▶ What to do: Show every line from the data below that includes "Northern".
::: Data shown
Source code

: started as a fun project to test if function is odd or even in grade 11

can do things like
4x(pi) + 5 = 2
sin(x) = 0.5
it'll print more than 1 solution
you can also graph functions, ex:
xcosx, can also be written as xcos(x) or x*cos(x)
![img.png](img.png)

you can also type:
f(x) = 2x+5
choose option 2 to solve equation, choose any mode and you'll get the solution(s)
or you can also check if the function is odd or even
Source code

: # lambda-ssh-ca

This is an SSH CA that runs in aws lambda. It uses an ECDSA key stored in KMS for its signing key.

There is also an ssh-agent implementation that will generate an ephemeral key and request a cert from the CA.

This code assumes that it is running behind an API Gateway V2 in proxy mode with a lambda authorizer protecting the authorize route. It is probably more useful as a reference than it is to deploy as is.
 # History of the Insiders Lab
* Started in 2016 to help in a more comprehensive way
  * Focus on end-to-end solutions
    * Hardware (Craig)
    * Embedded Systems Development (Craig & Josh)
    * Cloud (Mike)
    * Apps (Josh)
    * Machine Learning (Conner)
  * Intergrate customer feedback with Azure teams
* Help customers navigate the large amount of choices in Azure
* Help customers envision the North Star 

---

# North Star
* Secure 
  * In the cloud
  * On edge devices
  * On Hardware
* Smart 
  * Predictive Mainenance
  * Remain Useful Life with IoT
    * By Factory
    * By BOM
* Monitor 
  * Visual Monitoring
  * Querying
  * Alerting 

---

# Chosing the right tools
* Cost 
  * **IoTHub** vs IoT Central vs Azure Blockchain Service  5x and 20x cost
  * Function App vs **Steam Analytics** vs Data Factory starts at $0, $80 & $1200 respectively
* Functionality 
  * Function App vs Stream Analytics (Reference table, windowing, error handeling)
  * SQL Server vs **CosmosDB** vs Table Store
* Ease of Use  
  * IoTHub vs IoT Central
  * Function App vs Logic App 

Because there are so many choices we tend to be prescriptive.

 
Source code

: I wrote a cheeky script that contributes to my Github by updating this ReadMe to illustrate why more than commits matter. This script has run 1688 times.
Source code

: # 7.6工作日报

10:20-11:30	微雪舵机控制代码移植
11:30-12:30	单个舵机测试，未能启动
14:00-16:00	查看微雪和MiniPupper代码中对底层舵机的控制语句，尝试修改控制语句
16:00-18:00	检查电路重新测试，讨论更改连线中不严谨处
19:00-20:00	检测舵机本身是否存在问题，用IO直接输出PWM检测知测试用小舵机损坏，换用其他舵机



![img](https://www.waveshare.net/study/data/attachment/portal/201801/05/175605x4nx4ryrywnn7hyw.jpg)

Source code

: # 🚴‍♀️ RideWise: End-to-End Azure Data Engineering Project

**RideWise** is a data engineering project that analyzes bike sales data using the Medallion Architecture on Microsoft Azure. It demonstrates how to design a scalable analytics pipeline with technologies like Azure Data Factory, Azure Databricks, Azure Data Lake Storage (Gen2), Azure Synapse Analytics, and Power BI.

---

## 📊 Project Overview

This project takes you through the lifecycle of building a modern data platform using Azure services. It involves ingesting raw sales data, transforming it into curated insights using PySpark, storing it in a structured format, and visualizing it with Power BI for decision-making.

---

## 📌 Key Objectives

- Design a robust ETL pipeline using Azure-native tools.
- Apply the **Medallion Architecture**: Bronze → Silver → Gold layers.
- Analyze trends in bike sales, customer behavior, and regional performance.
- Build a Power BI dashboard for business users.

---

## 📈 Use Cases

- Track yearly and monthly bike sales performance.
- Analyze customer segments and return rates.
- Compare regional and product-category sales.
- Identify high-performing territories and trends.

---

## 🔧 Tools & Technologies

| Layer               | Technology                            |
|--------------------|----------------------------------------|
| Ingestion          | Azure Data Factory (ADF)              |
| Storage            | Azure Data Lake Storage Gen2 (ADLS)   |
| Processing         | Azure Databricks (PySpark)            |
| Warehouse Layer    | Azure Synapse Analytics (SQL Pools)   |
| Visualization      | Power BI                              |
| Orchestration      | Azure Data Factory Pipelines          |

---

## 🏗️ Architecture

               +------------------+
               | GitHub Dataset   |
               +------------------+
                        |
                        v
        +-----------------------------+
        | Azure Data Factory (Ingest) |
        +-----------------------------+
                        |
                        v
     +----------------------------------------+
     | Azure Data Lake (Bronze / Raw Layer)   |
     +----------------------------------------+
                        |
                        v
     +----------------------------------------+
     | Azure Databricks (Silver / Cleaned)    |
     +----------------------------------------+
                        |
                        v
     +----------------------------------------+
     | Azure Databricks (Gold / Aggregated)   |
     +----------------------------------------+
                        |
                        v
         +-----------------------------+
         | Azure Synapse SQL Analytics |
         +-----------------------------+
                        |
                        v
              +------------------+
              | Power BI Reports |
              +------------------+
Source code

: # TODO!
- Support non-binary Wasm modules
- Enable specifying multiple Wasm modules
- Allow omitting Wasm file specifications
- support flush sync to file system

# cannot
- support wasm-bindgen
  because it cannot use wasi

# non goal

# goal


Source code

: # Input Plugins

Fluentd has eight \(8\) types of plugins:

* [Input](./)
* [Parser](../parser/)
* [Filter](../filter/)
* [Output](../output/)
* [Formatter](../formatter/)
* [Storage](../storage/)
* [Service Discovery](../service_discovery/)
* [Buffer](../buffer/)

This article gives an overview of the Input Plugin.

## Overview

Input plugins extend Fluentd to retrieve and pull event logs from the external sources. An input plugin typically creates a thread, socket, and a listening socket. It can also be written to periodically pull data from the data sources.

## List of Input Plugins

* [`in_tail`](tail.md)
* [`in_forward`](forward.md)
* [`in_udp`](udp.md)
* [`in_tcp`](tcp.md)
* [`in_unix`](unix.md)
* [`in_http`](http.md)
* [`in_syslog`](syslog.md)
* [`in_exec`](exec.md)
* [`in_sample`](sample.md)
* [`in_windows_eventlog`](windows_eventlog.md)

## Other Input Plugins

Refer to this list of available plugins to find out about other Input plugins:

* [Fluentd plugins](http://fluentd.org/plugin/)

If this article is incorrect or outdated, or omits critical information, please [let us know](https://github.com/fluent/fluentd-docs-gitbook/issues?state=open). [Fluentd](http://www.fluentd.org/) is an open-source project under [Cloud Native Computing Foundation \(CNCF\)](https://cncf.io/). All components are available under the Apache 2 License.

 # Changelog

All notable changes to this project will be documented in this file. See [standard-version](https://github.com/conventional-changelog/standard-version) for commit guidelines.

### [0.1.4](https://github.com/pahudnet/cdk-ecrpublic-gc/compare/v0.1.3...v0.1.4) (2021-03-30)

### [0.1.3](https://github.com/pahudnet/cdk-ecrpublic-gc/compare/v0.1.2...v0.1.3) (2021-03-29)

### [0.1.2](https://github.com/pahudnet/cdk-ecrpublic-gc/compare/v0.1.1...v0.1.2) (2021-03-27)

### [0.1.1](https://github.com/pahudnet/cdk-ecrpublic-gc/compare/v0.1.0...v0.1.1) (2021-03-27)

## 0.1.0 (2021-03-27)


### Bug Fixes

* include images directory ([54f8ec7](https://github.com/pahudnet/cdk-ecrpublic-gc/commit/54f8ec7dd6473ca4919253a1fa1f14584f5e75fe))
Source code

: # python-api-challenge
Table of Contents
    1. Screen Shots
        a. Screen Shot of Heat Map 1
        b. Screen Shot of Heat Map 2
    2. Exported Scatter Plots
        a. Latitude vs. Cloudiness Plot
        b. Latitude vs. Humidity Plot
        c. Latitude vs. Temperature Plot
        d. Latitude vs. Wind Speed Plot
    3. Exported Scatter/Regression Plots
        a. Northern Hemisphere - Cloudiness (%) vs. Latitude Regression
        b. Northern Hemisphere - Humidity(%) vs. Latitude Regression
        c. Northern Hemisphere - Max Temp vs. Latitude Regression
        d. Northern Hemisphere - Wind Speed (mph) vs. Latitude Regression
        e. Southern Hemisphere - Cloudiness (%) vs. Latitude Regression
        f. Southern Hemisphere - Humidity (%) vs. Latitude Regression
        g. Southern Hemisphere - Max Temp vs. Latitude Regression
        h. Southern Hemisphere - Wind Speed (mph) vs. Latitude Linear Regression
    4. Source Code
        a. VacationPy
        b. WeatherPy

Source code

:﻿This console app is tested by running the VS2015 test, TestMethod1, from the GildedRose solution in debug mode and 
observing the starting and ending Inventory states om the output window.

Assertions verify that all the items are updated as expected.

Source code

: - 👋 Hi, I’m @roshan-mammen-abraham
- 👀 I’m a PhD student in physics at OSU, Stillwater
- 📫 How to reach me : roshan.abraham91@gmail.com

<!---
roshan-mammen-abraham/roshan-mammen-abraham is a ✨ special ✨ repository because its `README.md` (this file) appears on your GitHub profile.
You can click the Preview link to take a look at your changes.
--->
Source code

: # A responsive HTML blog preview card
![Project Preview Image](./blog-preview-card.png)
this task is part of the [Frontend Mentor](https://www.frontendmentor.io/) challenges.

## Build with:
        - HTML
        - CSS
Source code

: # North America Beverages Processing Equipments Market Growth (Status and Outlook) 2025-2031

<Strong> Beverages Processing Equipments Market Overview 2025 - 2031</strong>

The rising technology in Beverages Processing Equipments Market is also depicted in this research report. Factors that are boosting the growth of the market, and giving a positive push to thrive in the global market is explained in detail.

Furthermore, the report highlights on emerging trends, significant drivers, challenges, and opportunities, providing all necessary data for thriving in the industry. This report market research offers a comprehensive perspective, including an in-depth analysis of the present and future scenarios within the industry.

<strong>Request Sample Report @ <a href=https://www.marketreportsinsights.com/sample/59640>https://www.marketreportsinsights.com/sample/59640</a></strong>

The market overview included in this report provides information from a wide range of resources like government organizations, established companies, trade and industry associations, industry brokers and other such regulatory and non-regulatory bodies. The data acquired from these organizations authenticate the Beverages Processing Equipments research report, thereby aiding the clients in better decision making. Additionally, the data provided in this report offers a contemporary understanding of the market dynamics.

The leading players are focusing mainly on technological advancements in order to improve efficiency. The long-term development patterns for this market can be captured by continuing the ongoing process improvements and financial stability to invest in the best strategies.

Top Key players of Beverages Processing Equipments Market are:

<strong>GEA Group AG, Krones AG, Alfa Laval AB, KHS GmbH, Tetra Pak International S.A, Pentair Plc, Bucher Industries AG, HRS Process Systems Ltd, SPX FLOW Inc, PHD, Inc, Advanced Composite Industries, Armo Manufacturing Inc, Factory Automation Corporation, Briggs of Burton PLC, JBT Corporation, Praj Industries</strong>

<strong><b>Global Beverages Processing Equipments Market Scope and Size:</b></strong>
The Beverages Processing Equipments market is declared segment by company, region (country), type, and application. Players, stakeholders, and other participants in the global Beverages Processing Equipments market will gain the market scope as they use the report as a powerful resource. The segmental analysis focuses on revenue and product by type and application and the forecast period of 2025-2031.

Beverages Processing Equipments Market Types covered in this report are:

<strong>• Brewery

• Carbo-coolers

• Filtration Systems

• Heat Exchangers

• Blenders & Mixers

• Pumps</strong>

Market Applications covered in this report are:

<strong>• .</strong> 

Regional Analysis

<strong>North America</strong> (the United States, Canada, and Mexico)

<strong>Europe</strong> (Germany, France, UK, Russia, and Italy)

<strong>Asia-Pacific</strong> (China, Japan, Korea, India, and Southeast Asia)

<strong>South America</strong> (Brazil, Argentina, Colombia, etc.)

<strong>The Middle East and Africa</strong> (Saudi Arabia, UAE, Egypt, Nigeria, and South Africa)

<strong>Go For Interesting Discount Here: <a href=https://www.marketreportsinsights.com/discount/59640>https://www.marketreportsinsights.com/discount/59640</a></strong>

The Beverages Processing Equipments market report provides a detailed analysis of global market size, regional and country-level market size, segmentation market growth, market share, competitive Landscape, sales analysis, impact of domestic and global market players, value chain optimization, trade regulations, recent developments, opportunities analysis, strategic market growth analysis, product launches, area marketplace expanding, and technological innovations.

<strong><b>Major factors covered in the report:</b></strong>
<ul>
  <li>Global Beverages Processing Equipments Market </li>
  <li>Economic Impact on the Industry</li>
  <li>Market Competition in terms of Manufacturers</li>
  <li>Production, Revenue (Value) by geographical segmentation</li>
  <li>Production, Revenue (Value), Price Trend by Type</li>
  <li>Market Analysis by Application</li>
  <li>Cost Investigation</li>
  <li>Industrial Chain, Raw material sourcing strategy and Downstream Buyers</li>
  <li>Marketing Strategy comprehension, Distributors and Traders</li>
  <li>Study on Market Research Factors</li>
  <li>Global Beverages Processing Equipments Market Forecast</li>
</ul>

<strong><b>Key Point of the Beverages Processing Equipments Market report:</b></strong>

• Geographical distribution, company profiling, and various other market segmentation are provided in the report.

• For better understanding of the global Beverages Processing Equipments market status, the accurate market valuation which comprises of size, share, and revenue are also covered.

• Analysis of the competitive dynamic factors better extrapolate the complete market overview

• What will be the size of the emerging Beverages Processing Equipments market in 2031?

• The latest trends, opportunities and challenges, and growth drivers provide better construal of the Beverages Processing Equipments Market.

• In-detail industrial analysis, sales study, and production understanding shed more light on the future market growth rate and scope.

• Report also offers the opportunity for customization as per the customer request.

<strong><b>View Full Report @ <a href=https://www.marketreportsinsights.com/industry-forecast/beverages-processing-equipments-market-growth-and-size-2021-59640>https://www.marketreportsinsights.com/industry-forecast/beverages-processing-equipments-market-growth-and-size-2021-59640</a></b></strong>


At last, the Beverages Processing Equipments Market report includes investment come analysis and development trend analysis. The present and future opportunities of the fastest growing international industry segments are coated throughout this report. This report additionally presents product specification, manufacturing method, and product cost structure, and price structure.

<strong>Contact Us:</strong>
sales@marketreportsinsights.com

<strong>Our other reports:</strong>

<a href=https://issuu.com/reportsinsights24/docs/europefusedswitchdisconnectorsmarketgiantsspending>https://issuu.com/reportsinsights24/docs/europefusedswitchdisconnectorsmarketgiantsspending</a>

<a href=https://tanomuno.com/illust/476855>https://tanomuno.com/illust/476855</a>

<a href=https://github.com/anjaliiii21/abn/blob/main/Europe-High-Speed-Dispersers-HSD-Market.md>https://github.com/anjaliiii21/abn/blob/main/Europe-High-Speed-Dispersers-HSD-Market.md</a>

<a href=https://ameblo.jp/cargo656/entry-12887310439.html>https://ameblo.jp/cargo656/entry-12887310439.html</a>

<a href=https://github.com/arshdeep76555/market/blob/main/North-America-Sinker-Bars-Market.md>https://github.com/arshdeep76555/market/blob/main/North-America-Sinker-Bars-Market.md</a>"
::::::
▶ Your solution:
        a. Northern Hemisphere - Cloudiness (%) vs. Latitude Regression
        b. Northern Hemisphere - Humidity(%) vs. Latitude Regression
        c. Northern Hemisphere - Max Temp vs. Latitude Regression
        d. Northern Hemisphere - Wind Speed (mph) vs. Latitude Regression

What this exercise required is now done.